Municipality of Rio Grande do Sul, Brazil

Frederico Westphalen is a southern Brazilian town located in the state of Rio Grande do Sul.

==History==
The first migrants arrived in 1918, when the first trails were opened, before the definitive road, which took 10 years to be built, between Boca da Picada (current municipality of Seberi) and Águas do Mel (current city of Iraí).

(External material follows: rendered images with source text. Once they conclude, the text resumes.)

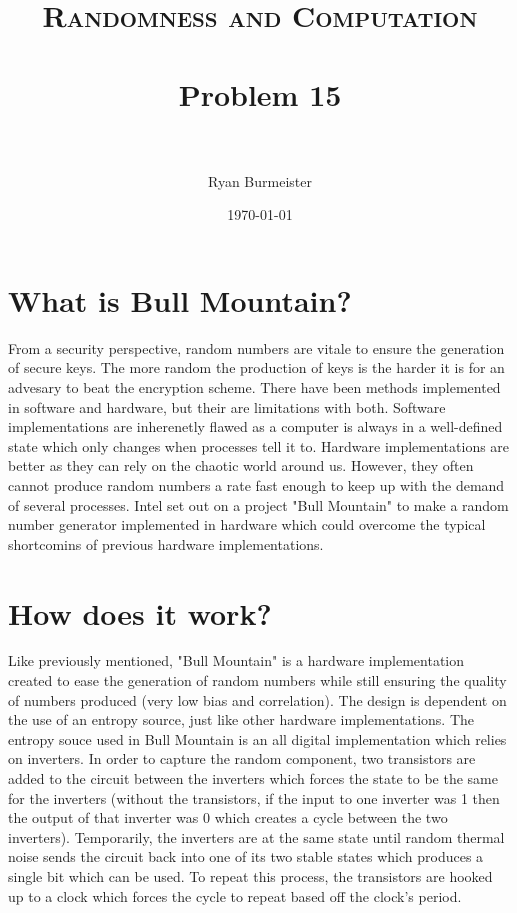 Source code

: \documentclass[fontsize=12pt]{article}
\title{ 
  \normalfont \normalsize 
  \textsc{Randomness and Computation} \\ [25pt] %
  \horrule{0.5pt} \\[0.4cm] %
  \huge Problem 15 \\ %
  \horrule{2pt} \\[0.5cm] %
}
\author{Ryan Burmeister} %
\date{\normalsize\today} %
\numberwithin{equation}{section} %
\numberwithin{figure}{section} %
\numberwithin{table}{section} %
\begin{document}
\maketitle %

\section{What is Bull Mountain?}
From a security perspective, random numbers are vitale to ensure the generation
of secure keys.  The more random the production of keys is the harder it is for
an advesary to beat the encryption scheme.  There have been methods implemented
in software and hardware, but their are limitations with both.  Software
implementations are inherenetly flawed as a computer is always in a
well-defined state which only changes when processes tell it to.  Hardware
implementations are better as they can rely on the chaotic world around us.
However, they often cannot produce random numbers a rate fast enough to keep up
with the demand of several processes.  Intel set out on a project "Bull
Mountain" to make a random number generator implemented in hardware which could
overcome the typical shortcomins of previous hardware implementations. 
\section{How does it work?}
Like previously mentioned, "Bull Mountain" is a hardware implementation created
to ease the generation of random numbers while still ensuring the quality of
numbers produced (very low bias and correlation). The design is dependent on
the use of an entropy source, just like other hardware implementations.  The
entropy souce used in Bull Mountain is an all digital implementation which
relies on inverters.  In order to capture the random component, two transistors
are added to the circuit between the inverters which forces the state to be the
same for the inverters (without the transistors, if the input to one inverter
was 1 then the output of that inverter was 0 which creates a cycle between the
two inverters).  Temporarily, the inverters are at the same state until random
thermal noise sends the circuit back into one of its two stable states which
produces a single bit which can be used.  To repeat this process, the
transistors are hooked up to a clock which forces the cycle to repeat based off
the clock's period.
\end{document}
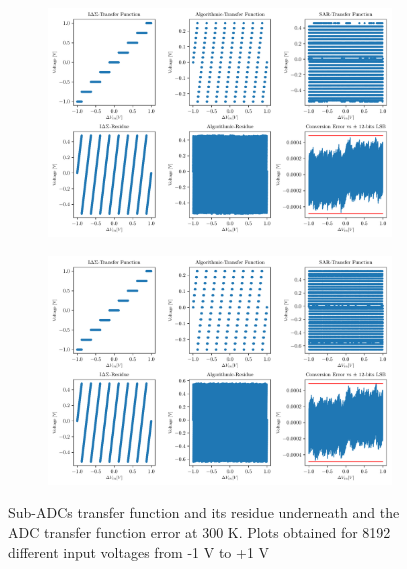 \begin{figure}[htp]
	\centering
	\begin{subfigure}[b]{0.9\textwidth}
		\centering
		\includegraphics[width=\textwidth]{Chapter4/Figs/results/algo_feedback/adc-osr5-70db-750MHz-fb1.pdf}
	\end{subfigure}
	\begin{subfigure}[b]{0.9\textwidth}
		\centering
		\includegraphics[width=\textwidth]{Chapter4/Figs/results/algo_feedback/adc-osr5-70db-750MHz-fb12.pdf}
	\end{subfigure}
	\caption{Sub-ADCs transfer function and its residue underneath and the ADC transfer function error at 300 K. Plots obtained for 8192 different input voltages from -1 V to +1 V}
	\label{fig:algorithmic-feedback-impact}
\end{figure}

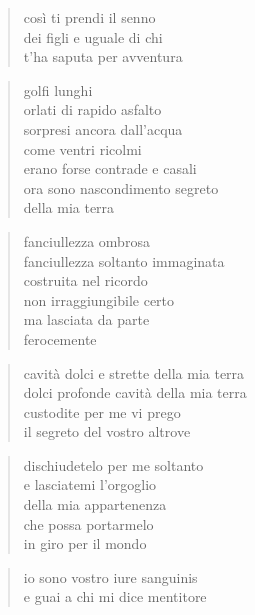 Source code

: \begin{verse}
    così ti prendi il senno\\
    dei figli e uguale di chi\\
    t’ha saputa per avventura
\end{verse}

\clearpage


\begin{verse}
    golfi lunghi\\
    orlati di rapido asfalto\\
    sorpresi ancora dall’acqua\\
    come ventri ricolmi\\
    erano forse contrade e casali\\
    ora sono nascondimento segreto\\
    della mia terra
\end{verse}

\clearpage


\begin{verse}
    fanciullezza ombrosa\\
    fanciullezza soltanto immaginata\\
    costruita nel ricordo\\
    non irraggiungibile certo\\
    ma lasciata da parte\\
    ferocemente
\end{verse}

\begin{verse}
    cavità dolci e strette della mia terra\\
    dolci profonde cavità della mia terra\\
    custodite per me vi prego\\
    il segreto del vostro altrove
\end{verse}

\begin{verse}
    dischiudetelo per me soltanto\\
    e lasciatemi l’orgoglio\\
    della mia appartenenza\\
    che possa portarmelo\\
    in giro per il mondo
\end{verse}

\begin{verse}
    io sono vostro iure sanguinis\\
    e guai a chi mi dice mentitore
\end{verse}

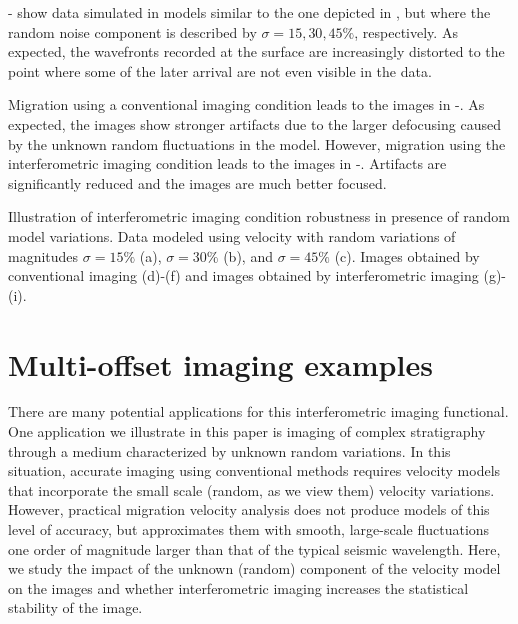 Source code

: - show data simulated in models
similar to the one depicted in , but where the random
noise component is described by $\sigma=15,30,45\%$, respectively. As
expected, the wavefronts recorded at the surface are increasingly
distorted to the point where some of the later arrival are not even
visible in the data.

Migration using a conventional imaging condition leads to the images in
-.  As expected, the
images show stronger artifacts due to the larger defocusing caused by
the unknown random fluctuations in the model.  However, migration
using the interferometric imaging condition leads to the images in
-.  Artifacts are
significantly reduced and the images are much better focused.

{Illustration of interferometric imaging condition robustness in
presence of random model variations. Data modeled using velocity with
random variations of magnitudes $\sigma=15\%$ (a), $\sigma=30\%$ (b),
and $\sigma=45\%$ (c). Images obtained by conventional imaging (d)-(f)
and images obtained by interferometric imaging (g)-(i).}


\section{Multi-offset imaging examples}
There are many potential applications for this interferometric imaging
functional. One application we illustrate in this paper is imaging of
complex stratigraphy through a medium characterized by unknown random
variations. In this situation, accurate imaging using conventional
methods requires velocity models that incorporate the small scale
(random, as we view them) velocity variations. However, practical
migration velocity analysis does not produce models of this level of
accuracy, but approximates them with smooth, large-scale fluctuations
one order of magnitude larger than that of the typical seismic
wavelength.  Here, we study the impact of the unknown (random)
component of the velocity model on the images and whether
interferometric imaging increases the statistical stability of the
image.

The first carters, under the command of a merchant who had settled in Boca da Picada, transported manufactured goods and agricultural produce. On one of these trips, a barrel of brandy fell from the cart, damaging the lid. In order not to throw the container away, they had the idea of placing it upside down over a spring, under a shaded area, inserting a bamboo stick in the side hole. The location of the barrel by the roadside, with clean water and plenty of shade, contributed to the emergence of the expression “I will rest, eat and sleep in the barrel”. Thus the village grew in the jungle of the Alto Uruguai Valley, and began to be called simply “Barril”, a name that remained for years - and still remains as a municipal symbol.

Later, by Decree 30 of the Mayor of Palmeira das Missões, by decision of a residents' assembly, the name Vila Frederico Westphalen was established, honoring the engineer who colonized the region under the command of the State Government. Frederico Westphalen is buried in the Santa Casa de Misericórdia Cemetery in Porto Alegre.

==Economy==
The economy of the region is based on the food processing industries, furniture industries and agriculture. Despite this, the economy of the city of Frederico Westphalen has been diversified greatly in the past twenty years, becoming largely commerce and service based.

==Geography==
===Neighbor cities===
Frederico Westphalen has frontiers with the towns of Iraí, Vicente Dutra, Caiçara, Vista Alegre, Taquaruçu do Sul, Seberi, Cristal do Sul and Ametista do Sul.

===Access===
Two roads give access to the town: BR-386 and RS-150

===Climate===
The climate is Sub-tropical with two well defined seasons: Summer (October to April) and Winter (May to September).

==Media==
The town has two local newspapers, one called O Alto Uruguai and other called Folha do Noroeste, and two radio stations, Rádio Luz e Alegria and Rádio Comunitária.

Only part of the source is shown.